And so, with a few more clicks of the mouse, the World Wide Wackfest informed me about how Bimbo Bakeries is actually the largest baking company in the USA:
Although many of its brands can trace their histories back to the late 1800s or early 1900s, Bimbo Bakeries USA’s story begins in 1994, when Grupo Bimbo – Mexico’s largest baking company with operations in 19 countries – purchased La Hacienda, a California-based tortilla company.

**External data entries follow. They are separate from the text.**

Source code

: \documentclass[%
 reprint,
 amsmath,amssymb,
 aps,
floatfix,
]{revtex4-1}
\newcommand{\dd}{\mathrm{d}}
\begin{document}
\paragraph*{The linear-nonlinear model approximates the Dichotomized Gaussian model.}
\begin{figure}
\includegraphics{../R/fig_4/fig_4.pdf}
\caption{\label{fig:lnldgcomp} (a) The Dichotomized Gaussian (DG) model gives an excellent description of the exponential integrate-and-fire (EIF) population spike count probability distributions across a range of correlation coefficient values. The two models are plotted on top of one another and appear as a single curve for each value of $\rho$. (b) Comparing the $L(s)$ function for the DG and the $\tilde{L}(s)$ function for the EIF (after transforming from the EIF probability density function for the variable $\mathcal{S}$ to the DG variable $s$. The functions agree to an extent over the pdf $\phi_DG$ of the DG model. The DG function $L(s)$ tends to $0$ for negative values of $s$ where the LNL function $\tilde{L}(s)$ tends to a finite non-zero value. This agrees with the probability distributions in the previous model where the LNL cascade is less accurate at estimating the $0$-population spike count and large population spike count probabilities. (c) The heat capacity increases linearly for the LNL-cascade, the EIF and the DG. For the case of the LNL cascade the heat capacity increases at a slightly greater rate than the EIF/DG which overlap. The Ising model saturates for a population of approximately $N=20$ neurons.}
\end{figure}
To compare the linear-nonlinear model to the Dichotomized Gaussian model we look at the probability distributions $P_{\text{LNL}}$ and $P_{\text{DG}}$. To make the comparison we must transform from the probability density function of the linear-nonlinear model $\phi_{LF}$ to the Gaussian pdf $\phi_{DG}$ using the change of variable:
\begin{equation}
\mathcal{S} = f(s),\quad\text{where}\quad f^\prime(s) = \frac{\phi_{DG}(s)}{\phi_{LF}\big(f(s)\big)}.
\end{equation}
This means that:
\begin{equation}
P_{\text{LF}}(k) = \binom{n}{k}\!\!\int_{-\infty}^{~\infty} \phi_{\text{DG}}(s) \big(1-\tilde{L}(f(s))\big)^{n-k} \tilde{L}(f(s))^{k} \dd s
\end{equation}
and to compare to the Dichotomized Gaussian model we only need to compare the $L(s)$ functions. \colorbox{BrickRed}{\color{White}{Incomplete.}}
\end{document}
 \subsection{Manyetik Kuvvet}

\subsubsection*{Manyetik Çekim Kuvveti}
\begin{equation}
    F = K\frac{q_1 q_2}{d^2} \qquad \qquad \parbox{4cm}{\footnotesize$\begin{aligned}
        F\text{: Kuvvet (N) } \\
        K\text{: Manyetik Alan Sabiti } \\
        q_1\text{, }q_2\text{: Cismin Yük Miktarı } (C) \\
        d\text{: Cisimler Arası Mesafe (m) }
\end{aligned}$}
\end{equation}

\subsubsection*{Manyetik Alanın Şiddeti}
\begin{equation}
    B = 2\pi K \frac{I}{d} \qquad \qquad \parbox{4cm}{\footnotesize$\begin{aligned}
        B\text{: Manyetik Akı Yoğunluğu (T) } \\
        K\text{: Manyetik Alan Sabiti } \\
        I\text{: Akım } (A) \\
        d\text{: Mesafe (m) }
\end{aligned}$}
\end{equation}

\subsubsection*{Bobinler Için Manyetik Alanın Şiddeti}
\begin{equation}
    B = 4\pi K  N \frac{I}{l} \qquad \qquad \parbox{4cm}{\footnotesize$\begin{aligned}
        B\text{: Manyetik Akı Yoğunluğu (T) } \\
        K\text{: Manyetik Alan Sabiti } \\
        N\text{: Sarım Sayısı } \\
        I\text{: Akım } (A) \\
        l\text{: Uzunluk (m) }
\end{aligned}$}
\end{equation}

A series of subsequent purchases is what turned Bimbo into the baking powerhouse it is today, with brands including Thomas' English Muffins, Entenmann's, and Boboli.

But why BIMBO???

Well, the word on the street (i.e., Wikipedia) is that bimbo (pronounced BEEMbo) is a nonsense word (in Spanish, it has no definition) formed by mixing the words bingo and Bambi.  (Kinda fits for the American meaning, eh?) But still, because the word DOES have a meaning, and a negative one, at that, in the U.S.A., their choice to retain that company name when entering the U.S. market would be like opening Chi-Chis franchises in Mexico. (Considering that, in Spanish, chi chis is a slightly vulgar slang term for the part of the female anatomy found in the top of a bikini.)

Wait, Dewey...you mean like...Hooters?